Records for the task START

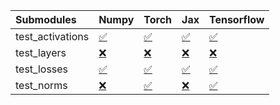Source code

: | Submodules       | Numpy                                                                                                                           | Torch                                                                                                                           | Jax                                                                                                                             | Tensorflow                                                                                                                      |
|:-----------------|:--------------------------------------------------------------------------------------------------------------------------------|:--------------------------------------------------------------------------------------------------------------------------------|:--------------------------------------------------------------------------------------------------------------------------------|:--------------------------------------------------------------------------------------------------------------------------------|
| test_activations | <a href="https://github.com/unifyai/ivy/runs/7964112920?check_suite_focus=true" rel="noopener noreferrer" target="_blank">✅</a> | <a href="https://github.com/unifyai/ivy/runs/7964113142?check_suite_focus=true" rel="noopener noreferrer" target="_blank">✅</a> | <a href="https://github.com/unifyai/ivy/runs/7964113363?check_suite_focus=true" rel="noopener noreferrer" target="_blank">✅</a> | <a href="https://github.com/unifyai/ivy/runs/7964113553?check_suite_focus=true" rel="noopener noreferrer" target="_blank">✅</a> |
| test_layers      | <a href="https://github.com/unifyai/ivy/runs/7964112988?check_suite_focus=true" rel="noopener noreferrer" target="_blank">❌</a> | <a href="https://github.com/unifyai/ivy/runs/7964113201?check_suite_focus=true" rel="noopener noreferrer" target="_blank">❌</a> | <a href="https://github.com/unifyai/ivy/runs/7964113407?check_suite_focus=true" rel="noopener noreferrer" target="_blank">❌</a> | <a href="https://github.com/unifyai/ivy/runs/7964113604?check_suite_focus=true" rel="noopener noreferrer" target="_blank">❌</a> |
| test_losses      | <a href="https://github.com/unifyai/ivy/runs/7964113039?check_suite_focus=true" rel="noopener noreferrer" target="_blank">✅</a> | <a href="https://github.com/unifyai/ivy/runs/7964113251?check_suite_focus=true" rel="noopener noreferrer" target="_blank">✅</a> | <a href="https://github.com/unifyai/ivy/runs/7964113456?check_suite_focus=true" rel="noopener noreferrer" target="_blank">✅</a> | <a href="https://github.com/unifyai/ivy/runs/7964113645?check_suite_focus=true" rel="noopener noreferrer" target="_blank">✅</a> |
| test_norms       | <a href="https://github.com/unifyai/ivy/runs/7964113093?check_suite_focus=true" rel="noopener noreferrer" target="_blank">❌</a> | <a href="https://github.com/unifyai/ivy/runs/7964113310?check_suite_focus=true" rel="noopener noreferrer" target="_blank">✅</a> | <a href="https://github.com/unifyai/ivy/runs/7964113500?check_suite_focus=true" rel="noopener noreferrer" target="_blank">❌</a> | <a href="https://github.com/unifyai/ivy/runs/7964113692?check_suite_focus=true" rel="noopener noreferrer" target="_blank">✅</a> |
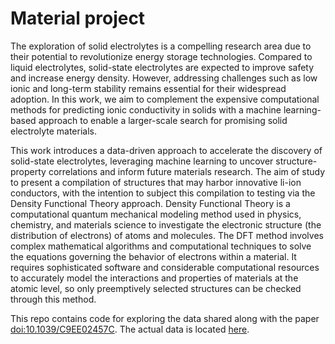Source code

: # Material project

The exploration of solid electrolytes is a compelling research area due to their potential to revolutionize energy storage technologies. Compared to liquid electrolytes, solid-state electrolytes are expected to improve safety and increase energy density. However, addressing challenges such as low ionic and long-term stability remains essential for their widespread adoption. In this work, we aim to complement the expensive computational methods for predicting ionic conductivity in solids with a machine learning-based approach to enable a larger-scale search for promising solid electrolyte materials. 

This work introduces a data-driven approach to accelerate the discovery of solid-state electrolytes, leveraging machine learning to uncover structure-property correlations and inform future materials research. The aim of study to present a compilation of structures that may harbor innovative li-ion conductors, with the intention to subject this compilation to testing via the Density Functional Theory approach. Density Functional Theory is a computational quantum mechanical modeling method used in physics, chemistry, and materials science to investigate the electronic structure (the distribution of electrons) of atoms and molecules. The DFT method involves complex mathematical algorithms and computational techniques to solve the equations governing the behavior of electrons within a material. It requires sophisticated software and considerable computational resources to accurately model the interactions and properties of materials at the atomic level, so only preemptively selected structures can be checked through this method.

This repo contains code for exploring the data shared along with the paper [doi:10.1039/C9EE02457C](https://dx.doi.org/10.1039/C9EE02457C). The actual data is located [here](https://archive.materialscloud.org/record/2019.0077/v1).

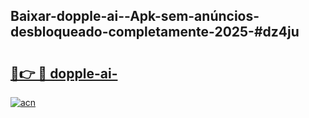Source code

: ## Baixar-dopple-ai--Apk-sem-anúncios-desbloqueado-completamente-2025-#dz4ju

# <h2><a href="https://ainizakaria.my?title=dopple-ai-&ref=20M">🔗👉 🔴 dopple-ai-</a></h2>

[![acn](https://github.com/user-attachments/assets/0f9c940e-d8b0-45ae-aac7-cd30a18b3e1c)](https://ainizakaria.my?title=dopple-ai-&ref=20M)

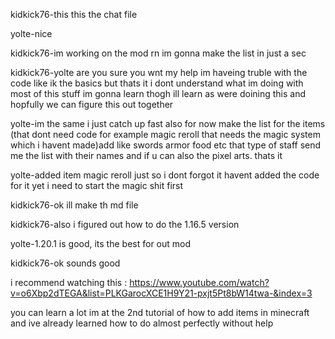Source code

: kidkick76-this this the chat file


yolte-nice


kidkick76-im working on the mod rn im gonna make the list in just a sec


kidkick76-yolte are you sure you wnt my help im haveing truble with the code like ik the basics but thats it i dont understand what im doing with most of this stuff im gonna learn thogh ill learn as were doining this and hopfully we can figure this out together


yolte-im the same i just catch up fast also for now make the list for the items (that dont need code for example magic reroll that needs the magic system which i havent made)add like swords armor food etc that type of staff send me the list with their names and if u can also the pixel arts. thats it 

yolte-added item magic reroll
just so i dont forgot it havent added the code for it yet
i need to start the magic shit first


kidkick76-ok ill make th md file


kidkick76-also i figured out how to do the 1.16.5 version


yolte-1.20.1 is good, its the best for out mod


kidkick76-ok sounds good




i recommend watching this : https://www.youtube.com/watch?v=o6Xbp2dTEGA&list=PLKGarocXCE1H9Y21-pxjt5Pt8bW14twa-&index=3

you can learn a lot im at the 2nd tutorial of how to add items in minecraft and ive already learned how to do almost perfectly without help
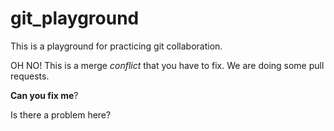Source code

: # git_playground

This is a playground for practicing git collaboration. 


OH NO! This is a merge _conflict_ that you have to fix.
We are doing some pull requests. 

__Can you fix me__?


Is there a problem here?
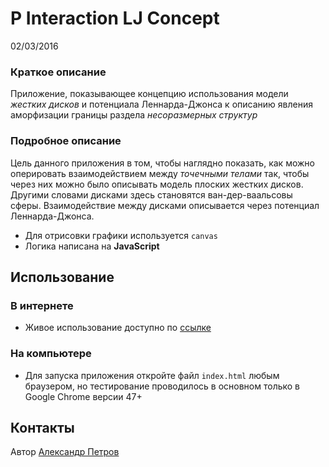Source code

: # P Interaction LJ Concept

02/03/2016

### Краткое описание

Приложение, показывающее концепцию использования модели _жестких дисков_ и потенциала Леннарда-Джонса к описанию явления аморфизации границы раздела _несоразмерных структур_

### Подробное описание

Цель данного приложения в том, чтобы наглядно показать, как можно оперировать взаимодействием между _точечными телами_ так, чтобы через них можно было описывать модель плоских жестких дисков. Другими словами дисками здесь становятся ван-дер-ваальсовы сферы. Взаимодействие между дисками описывается через потенциал Леннарда-Джонса.

* Для отрисовки графики используется `canvas`
* Логика написана на __JavaScript__

## Использование

### В интернете

* Живое использование доступно по [ссылке](https://petrov-aa.github.io/p_interaction_lj_concept)

### На компьютере

* Для запуска приложения откройте файл `index.html` любым браузером, но тестирование проводилось в основном только в Google Chrome версии 47+

## Контакты

Автор [Александр Петров](github.com/petrov-aa)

Records for the task END

◆ What you are asked to do:
Transcribe exactly, please, the lines between the start of the records above and the line holding "test_activations | <a", counting both of those lines and omitting pictures.

◆ Expected answer:
Source code

: | Submodules       | Numpy                                                                                                                           | Torch                                                                                                                           | Jax                                                                                                                             | Tensorflow                                                                                                                      |
|:-----------------|:--------------------------------------------------------------------------------------------------------------------------------|:--------------------------------------------------------------------------------------------------------------------------------|:--------------------------------------------------------------------------------------------------------------------------------|:--------------------------------------------------------------------------------------------------------------------------------|
| test_activations | <a href="https://github.com/unifyai/ivy/runs/7964112920?check_suite_focus=true" rel="noopener noreferrer" target="_blank">✅</a> | <a href="https://github.com/unifyai/ivy/runs/7964113142?check_suite_focus=true" rel="noopener noreferrer" target="_blank">✅</a> | <a href="https://github.com/unifyai/ivy/runs/7964113363?check_suite_focus=true" rel="noopener noreferrer" target="_blank">✅</a> | <a href="https://github.com/unifyai/ivy/runs/7964113553?check_suite_focus=true" rel="noopener noreferrer" target="_blank">✅</a> |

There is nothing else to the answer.